### Exercise
Every record listed below should be copied exactly.

### Supplied information
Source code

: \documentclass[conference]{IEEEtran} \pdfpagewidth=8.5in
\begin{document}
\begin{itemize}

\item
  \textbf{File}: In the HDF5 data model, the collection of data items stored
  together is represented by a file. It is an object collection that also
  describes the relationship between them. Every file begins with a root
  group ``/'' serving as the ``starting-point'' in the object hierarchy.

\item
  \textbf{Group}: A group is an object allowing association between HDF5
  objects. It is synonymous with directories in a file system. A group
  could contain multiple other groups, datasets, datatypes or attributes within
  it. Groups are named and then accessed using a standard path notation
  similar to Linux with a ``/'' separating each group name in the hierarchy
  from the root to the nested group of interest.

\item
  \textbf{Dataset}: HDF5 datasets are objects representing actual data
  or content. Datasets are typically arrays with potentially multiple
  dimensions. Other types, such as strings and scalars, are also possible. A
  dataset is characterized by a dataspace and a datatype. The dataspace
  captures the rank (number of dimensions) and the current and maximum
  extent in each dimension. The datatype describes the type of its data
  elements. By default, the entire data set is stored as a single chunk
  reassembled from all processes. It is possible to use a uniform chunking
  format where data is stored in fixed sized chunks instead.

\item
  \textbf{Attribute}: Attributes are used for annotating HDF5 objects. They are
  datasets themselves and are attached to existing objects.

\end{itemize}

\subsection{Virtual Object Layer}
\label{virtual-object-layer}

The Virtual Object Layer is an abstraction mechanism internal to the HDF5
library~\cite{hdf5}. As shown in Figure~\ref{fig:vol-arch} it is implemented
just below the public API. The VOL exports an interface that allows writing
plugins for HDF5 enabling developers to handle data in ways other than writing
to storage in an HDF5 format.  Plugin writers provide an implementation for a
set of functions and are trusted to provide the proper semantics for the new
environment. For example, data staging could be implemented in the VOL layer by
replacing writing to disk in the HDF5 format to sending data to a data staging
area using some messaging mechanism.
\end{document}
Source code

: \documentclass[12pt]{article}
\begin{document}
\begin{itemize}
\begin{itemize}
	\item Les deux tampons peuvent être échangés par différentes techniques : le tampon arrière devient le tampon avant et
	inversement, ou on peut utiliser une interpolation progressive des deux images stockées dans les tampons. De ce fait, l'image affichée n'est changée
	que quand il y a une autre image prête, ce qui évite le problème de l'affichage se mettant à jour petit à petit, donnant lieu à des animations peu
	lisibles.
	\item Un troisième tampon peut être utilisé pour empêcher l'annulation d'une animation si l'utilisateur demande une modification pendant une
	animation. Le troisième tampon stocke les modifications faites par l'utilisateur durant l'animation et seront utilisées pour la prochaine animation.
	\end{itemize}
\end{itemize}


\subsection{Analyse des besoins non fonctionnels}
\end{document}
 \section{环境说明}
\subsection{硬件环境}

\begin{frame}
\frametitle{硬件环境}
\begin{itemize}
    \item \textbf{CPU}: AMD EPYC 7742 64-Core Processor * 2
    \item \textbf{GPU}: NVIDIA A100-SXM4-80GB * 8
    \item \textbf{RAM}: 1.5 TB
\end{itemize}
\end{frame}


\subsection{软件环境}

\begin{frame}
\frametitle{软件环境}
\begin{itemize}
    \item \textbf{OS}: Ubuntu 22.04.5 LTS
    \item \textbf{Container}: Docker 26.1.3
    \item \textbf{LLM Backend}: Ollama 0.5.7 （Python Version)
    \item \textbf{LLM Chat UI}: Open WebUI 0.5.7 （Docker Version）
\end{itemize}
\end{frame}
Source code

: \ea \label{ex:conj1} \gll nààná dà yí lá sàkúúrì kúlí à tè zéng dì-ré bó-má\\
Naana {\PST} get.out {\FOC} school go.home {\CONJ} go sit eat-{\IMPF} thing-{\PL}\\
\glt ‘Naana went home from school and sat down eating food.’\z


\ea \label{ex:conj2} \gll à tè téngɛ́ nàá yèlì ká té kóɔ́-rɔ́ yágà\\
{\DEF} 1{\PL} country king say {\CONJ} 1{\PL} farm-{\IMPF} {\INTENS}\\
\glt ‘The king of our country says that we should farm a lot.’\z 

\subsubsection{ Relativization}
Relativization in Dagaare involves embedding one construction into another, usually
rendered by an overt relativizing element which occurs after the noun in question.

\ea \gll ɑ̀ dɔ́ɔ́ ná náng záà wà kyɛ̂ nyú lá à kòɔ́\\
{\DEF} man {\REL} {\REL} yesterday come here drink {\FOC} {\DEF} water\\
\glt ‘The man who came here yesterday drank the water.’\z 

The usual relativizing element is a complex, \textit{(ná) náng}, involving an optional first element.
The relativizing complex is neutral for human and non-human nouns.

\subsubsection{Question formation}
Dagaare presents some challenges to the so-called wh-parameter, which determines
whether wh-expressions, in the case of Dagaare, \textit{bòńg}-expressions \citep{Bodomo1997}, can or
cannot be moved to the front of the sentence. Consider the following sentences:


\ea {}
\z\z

### Result below
Source code

: \documentclass[conference]{IEEEtran} \pdfpagewidth=8.5in
\begin{document}
\begin{itemize}

\item
  \textbf{File}: In the HDF5 data model, the collection of data items stored
  together is represented by a file. It is an object collection that also
  describes the relationship between them. Every file begins with a root
  group ``/'' serving as the ``starting-point'' in the object hierarchy.

\item
  \textbf{Group}: A group is an object allowing association between HDF5
  objects. It is synonymous with directories in a file system. A group
  could contain multiple other groups, datasets, datatypes or attributes within
  it. Groups are named and then accessed using a standard path notation
  similar to Linux with a ``/'' separating each group name in the hierarchy
  from the root to the nested group of interest.

\item
  \textbf{Dataset}: HDF5 datasets are objects representing actual data
  or content. Datasets are typically arrays with potentially multiple
  dimensions. Other types, such as strings and scalars, are also possible. A
  dataset is characterized by a dataspace and a datatype. The dataspace
  captures the rank (number of dimensions) and the current and maximum
  extent in each dimension. The datatype describes the type of its data
  elements. By default, the entire data set is stored as a single chunk
  reassembled from all processes. It is possible to use a uniform chunking
  format where data is stored in fixed sized chunks instead.

\item
  \textbf{Attribute}: Attributes are used for annotating HDF5 objects. They are
  datasets themselves and are attached to existing objects.

\end{itemize}

\subsection{Virtual Object Layer}
\label{virtual-object-layer}

The Virtual Object Layer is an abstraction mechanism internal to the HDF5
library~\cite{hdf5}. As shown in Figure~\ref{fig:vol-arch} it is implemented
just below the public API. The VOL exports an interface that allows writing
plugins for HDF5 enabling developers to handle data in ways other than writing
to storage in an HDF5 format.  Plugin writers provide an implementation for a
set of functions and are trusted to provide the proper semantics for the new
environment. For example, data staging could be implemented in the VOL layer by
replacing writing to disk in the HDF5 format to sending data to a data staging
area using some messaging mechanism.
\end{document}
Source code

: \documentclass[12pt]{article}
\begin{document}
\begin{itemize}
\begin{itemize}
	\item Les deux tampons peuvent être échangés par différentes techniques : le tampon arrière devient le tampon avant et
	inversement, ou on peut utiliser une interpolation progressive des deux images stockées dans les tampons. De ce fait, l'image affichée n'est changée
	que quand il y a une autre image prête, ce qui évite le problème de l'affichage se mettant à jour petit à petit, donnant lieu à des animations peu
	lisibles.
	\item Un troisième tampon peut être utilisé pour empêcher l'annulation d'une animation si l'utilisateur demande une modification pendant une
	animation. Le troisième tampon stocke les modifications faites par l'utilisateur durant l'animation et seront utilisées pour la prochaine animation.
	\end{itemize}
\end{itemize}


\subsection{Analyse des besoins non fonctionnels}
\end{document}
 \section{环境说明}
\subsection{硬件环境}

\begin{frame}
\frametitle{硬件环境}
\begin{itemize}
    \item \textbf{CPU}: AMD EPYC 7742 64-Core Processor * 2
    \item \textbf{GPU}: NVIDIA A100-SXM4-80GB * 8
    \item \textbf{RAM}: 1.5 TB
\end{itemize}
\end{frame}


\subsection{软件环境}

\begin{frame}
\frametitle{软件环境}
\begin{itemize}
    \item \textbf{OS}: Ubuntu 22.04.5 LTS
    \item \textbf{Container}: Docker 26.1.3
    \item \textbf{LLM Backend}: Ollama 0.5.7 （Python Version)
    \item \textbf{LLM Chat UI}: Open WebUI 0.5.7 （Docker Version）
\end{itemize}
\end{frame}
Source code

: \ea \label{ex:conj1} \gll nààná dà yí lá sàkúúrì kúlí à tè zéng dì-ré bó-má\\
Naana {\PST} get.out {\FOC} school go.home {\CONJ} go sit eat-{\IMPF} thing-{\PL}\\
\glt ‘Naana went home from school and sat down eating food.’\z


\ea \label{ex:conj2} \gll à tè téngɛ́ nàá yèlì ká té kóɔ́-rɔ́ yágà\\
{\DEF} 1{\PL} country king say {\CONJ} 1{\PL} farm-{\IMPF} {\INTENS}\\
\glt ‘The king of our country says that we should farm a lot.’\z 

\subsubsection{ Relativization}
Relativization in Dagaare involves embedding one construction into another, usually
rendered by an overt relativizing element which occurs after the noun in question.

\ea \gll ɑ̀ dɔ́ɔ́ ná náng záà wà kyɛ̂ nyú lá à kòɔ́\\
{\DEF} man {\REL} {\REL} yesterday come here drink {\FOC} {\DEF} water\\
\glt ‘The man who came here yesterday drank the water.’\z 

The usual relativizing element is a complex, \textit{(ná) náng}, involving an optional first element.
The relativizing complex is neutral for human and non-human nouns.

\subsubsection{Question formation}
Dagaare presents some challenges to the so-called wh-parameter, which determines
whether wh-expressions, in the case of Dagaare, \textit{bòńg}-expressions \citep{Bodomo1997}, can or
cannot be moved to the front of the sentence. Consider the following sentences:


\ea {}
\z\z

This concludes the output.